Exercise inputs START

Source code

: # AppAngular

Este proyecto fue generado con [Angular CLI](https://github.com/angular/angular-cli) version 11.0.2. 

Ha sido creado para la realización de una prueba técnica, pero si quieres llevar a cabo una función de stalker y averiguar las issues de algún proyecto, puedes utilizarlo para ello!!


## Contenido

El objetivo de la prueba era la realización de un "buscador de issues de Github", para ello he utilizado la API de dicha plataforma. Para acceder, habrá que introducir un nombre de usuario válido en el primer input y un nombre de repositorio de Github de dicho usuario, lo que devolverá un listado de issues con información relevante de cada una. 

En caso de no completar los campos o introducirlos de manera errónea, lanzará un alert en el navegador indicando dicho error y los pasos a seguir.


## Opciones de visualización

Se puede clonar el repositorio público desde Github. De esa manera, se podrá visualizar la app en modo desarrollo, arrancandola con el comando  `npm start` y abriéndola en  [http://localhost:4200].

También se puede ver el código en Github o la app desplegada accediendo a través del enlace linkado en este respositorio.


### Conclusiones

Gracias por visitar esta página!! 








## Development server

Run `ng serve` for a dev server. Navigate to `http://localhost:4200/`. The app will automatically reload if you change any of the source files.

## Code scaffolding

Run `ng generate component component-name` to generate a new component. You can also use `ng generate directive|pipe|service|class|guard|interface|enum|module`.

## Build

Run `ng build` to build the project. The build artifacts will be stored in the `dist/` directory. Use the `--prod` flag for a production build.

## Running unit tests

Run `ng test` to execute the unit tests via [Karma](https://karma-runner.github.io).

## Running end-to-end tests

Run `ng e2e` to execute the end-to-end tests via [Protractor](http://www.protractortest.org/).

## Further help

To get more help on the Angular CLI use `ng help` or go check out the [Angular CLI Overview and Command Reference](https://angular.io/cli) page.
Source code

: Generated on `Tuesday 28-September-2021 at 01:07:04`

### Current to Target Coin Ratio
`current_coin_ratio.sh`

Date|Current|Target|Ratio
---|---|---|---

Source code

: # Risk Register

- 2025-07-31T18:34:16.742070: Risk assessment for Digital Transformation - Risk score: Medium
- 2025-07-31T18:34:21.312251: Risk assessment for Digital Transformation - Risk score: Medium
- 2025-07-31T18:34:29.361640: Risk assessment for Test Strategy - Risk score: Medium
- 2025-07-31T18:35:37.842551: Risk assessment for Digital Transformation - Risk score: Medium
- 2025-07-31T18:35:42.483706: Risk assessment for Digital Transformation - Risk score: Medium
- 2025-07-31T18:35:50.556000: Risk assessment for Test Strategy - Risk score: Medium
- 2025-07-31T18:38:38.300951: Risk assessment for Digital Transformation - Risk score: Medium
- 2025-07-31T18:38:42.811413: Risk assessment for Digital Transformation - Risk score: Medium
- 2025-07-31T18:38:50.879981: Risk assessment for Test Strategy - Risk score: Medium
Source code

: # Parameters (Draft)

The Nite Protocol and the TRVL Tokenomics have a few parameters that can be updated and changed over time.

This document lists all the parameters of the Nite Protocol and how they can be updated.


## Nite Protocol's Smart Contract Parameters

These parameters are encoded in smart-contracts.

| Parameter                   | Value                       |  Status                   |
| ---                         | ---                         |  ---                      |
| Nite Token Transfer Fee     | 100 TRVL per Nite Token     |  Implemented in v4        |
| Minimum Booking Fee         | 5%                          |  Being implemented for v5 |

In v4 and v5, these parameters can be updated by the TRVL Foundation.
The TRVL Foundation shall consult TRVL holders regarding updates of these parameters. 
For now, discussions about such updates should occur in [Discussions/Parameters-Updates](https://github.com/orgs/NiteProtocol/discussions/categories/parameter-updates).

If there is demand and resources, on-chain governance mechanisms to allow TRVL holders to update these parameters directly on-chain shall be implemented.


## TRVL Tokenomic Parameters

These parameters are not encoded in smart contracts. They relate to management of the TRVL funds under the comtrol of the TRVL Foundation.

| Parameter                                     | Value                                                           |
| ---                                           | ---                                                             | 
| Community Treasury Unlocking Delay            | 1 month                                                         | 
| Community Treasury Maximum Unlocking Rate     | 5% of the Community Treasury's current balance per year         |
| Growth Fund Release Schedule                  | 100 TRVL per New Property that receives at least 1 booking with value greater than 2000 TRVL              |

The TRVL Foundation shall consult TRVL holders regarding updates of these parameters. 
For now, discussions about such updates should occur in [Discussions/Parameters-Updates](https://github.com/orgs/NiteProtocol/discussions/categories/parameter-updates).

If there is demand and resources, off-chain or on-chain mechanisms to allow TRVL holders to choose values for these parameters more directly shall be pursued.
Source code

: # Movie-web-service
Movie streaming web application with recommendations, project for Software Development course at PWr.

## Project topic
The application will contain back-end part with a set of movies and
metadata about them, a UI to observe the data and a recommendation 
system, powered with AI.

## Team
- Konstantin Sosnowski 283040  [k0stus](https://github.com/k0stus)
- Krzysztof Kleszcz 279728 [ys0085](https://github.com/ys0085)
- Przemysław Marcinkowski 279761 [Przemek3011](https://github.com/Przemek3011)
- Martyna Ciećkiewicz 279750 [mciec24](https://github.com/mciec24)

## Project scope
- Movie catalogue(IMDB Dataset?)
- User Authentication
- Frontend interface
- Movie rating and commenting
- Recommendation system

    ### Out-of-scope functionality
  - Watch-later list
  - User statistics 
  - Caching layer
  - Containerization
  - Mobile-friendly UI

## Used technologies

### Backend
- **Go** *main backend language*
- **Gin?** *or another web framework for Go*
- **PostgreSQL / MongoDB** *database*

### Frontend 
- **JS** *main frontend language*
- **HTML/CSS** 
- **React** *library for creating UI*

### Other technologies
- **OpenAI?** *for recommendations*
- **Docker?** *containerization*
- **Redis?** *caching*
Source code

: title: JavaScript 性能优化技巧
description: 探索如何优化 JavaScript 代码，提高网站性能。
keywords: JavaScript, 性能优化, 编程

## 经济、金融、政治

Exercise inputs END

Work request: Once the listing above has been read, restate it exactly.

Your solution:
Source code

: # AppAngular

Este proyecto fue generado con [Angular CLI](https://github.com/angular/angular-cli) version 11.0.2. 

Ha sido creado para la realización de una prueba técnica, pero si quieres llevar a cabo una función de stalker y averiguar las issues de algún proyecto, puedes utilizarlo para ello!!


## Contenido

El objetivo de la prueba era la realización de un "buscador de issues de Github", para ello he utilizado la API de dicha plataforma. Para acceder, habrá que introducir un nombre de usuario válido en el primer input y un nombre de repositorio de Github de dicho usuario, lo que devolverá un listado de issues con información relevante de cada una. 

En caso de no completar los campos o introducirlos de manera errónea, lanzará un alert en el navegador indicando dicho error y los pasos a seguir.


## Opciones de visualización

Se puede clonar el repositorio público desde Github. De esa manera, se podrá visualizar la app en modo desarrollo, arrancandola con el comando  `npm start` y abriéndola en  [http://localhost:4200].

También se puede ver el código en Github o la app desplegada accediendo a través del enlace linkado en este respositorio.


### Conclusiones

Gracias por visitar esta página!! 








## Development server

Run `ng serve` for a dev server. Navigate to `http://localhost:4200/`. The app will automatically reload if you change any of the source files.

## Code scaffolding

Run `ng generate component component-name` to generate a new component. You can also use `ng generate directive|pipe|service|class|guard|interface|enum|module`.

## Build

Run `ng build` to build the project. The build artifacts will be stored in the `dist/` directory. Use the `--prod` flag for a production build.

## Running unit tests

Run `ng test` to execute the unit tests via [Karma](https://karma-runner.github.io).

## Running end-to-end tests

Run `ng e2e` to execute the end-to-end tests via [Protractor](http://www.protractortest.org/).

## Further help

To get more help on the Angular CLI use `ng help` or go check out the [Angular CLI Overview and Command Reference](https://angular.io/cli) page.
Source code

: Generated on `Tuesday 28-September-2021 at 01:07:04`

### Current to Target Coin Ratio
`current_coin_ratio.sh`

Date|Current|Target|Ratio
---|---|---|---

Source code

: # Risk Register

- 2025-07-31T18:34:16.742070: Risk assessment for Digital Transformation - Risk score: Medium
- 2025-07-31T18:34:21.312251: Risk assessment for Digital Transformation - Risk score: Medium
- 2025-07-31T18:34:29.361640: Risk assessment for Test Strategy - Risk score: Medium
- 2025-07-31T18:35:37.842551: Risk assessment for Digital Transformation - Risk score: Medium
- 2025-07-31T18:35:42.483706: Risk assessment for Digital Transformation - Risk score: Medium
- 2025-07-31T18:35:50.556000: Risk assessment for Test Strategy - Risk score: Medium
- 2025-07-31T18:38:38.300951: Risk assessment for Digital Transformation - Risk score: Medium
- 2025-07-31T18:38:42.811413: Risk assessment for Digital Transformation - Risk score: Medium
- 2025-07-31T18:38:50.879981: Risk assessment for Test Strategy - Risk score: Medium
Source code

: # Parameters (Draft)

The Nite Protocol and the TRVL Tokenomics have a few parameters that can be updated and changed over time.

This document lists all the parameters of the Nite Protocol and how they can be updated.


## Nite Protocol's Smart Contract Parameters

These parameters are encoded in smart-contracts.

| Parameter                   | Value                       |  Status                   |
| ---                         | ---                         |  ---                      |
| Nite Token Transfer Fee     | 100 TRVL per Nite Token     |  Implemented in v4        |
| Minimum Booking Fee         | 5%                          |  Being implemented for v5 |

In v4 and v5, these parameters can be updated by the TRVL Foundation.
The TRVL Foundation shall consult TRVL holders regarding updates of these parameters. 
For now, discussions about such updates should occur in [Discussions/Parameters-Updates](https://github.com/orgs/NiteProtocol/discussions/categories/parameter-updates).

If there is demand and resources, on-chain governance mechanisms to allow TRVL holders to update these parameters directly on-chain shall be implemented.


## TRVL Tokenomic Parameters

These parameters are not encoded in smart contracts. They relate to management of the TRVL funds under the comtrol of the TRVL Foundation.

| Parameter                                     | Value                                                           |
| ---                                           | ---                                                             | 
| Community Treasury Unlocking Delay            | 1 month                                                         | 
| Community Treasury Maximum Unlocking Rate     | 5% of the Community Treasury's current balance per year         |
| Growth Fund Release Schedule                  | 100 TRVL per New Property that receives at least 1 booking with value greater than 2000 TRVL              |

The TRVL Foundation shall consult TRVL holders regarding updates of these parameters. 
For now, discussions about such updates should occur in [Discussions/Parameters-Updates](https://github.com/orgs/NiteProtocol/discussions/categories/parameter-updates).

If there is demand and resources, off-chain or on-chain mechanisms to allow TRVL holders to choose values for these parameters more directly shall be pursued.
Source code

: # Movie-web-service
Movie streaming web application with recommendations, project for Software Development course at PWr.

## Project topic
The application will contain back-end part with a set of movies and
metadata about them, a UI to observe the data and a recommendation 
system, powered with AI.

## Team
- Konstantin Sosnowski 283040  [k0stus](https://github.com/k0stus)
- Krzysztof Kleszcz 279728 [ys0085](https://github.com/ys0085)
- Przemysław Marcinkowski 279761 [Przemek3011](https://github.com/Przemek3011)
- Martyna Ciećkiewicz 279750 [mciec24](https://github.com/mciec24)

## Project scope
- Movie catalogue(IMDB Dataset?)
- User Authentication
- Frontend interface
- Movie rating and commenting
- Recommendation system

    ### Out-of-scope functionality
  - Watch-later list
  - User statistics 
  - Caching layer
  - Containerization
  - Mobile-friendly UI

## Used technologies

### Backend
- **Go** *main backend language*
- **Gin?** *or another web framework for Go*
- **PostgreSQL / MongoDB** *database*

### Frontend 
- **JS** *main frontend language*
- **HTML/CSS** 
- **React** *library for creating UI*

### Other technologies
- **OpenAI?** *for recommendations*
- **Docker?** *containerization*
- **Redis?** *caching*
Source code

: title: JavaScript 性能优化技巧
description: 探索如何优化 JavaScript 代码，提高网站性能。
keywords: JavaScript, 性能优化, 编程

## 经济、金融、政治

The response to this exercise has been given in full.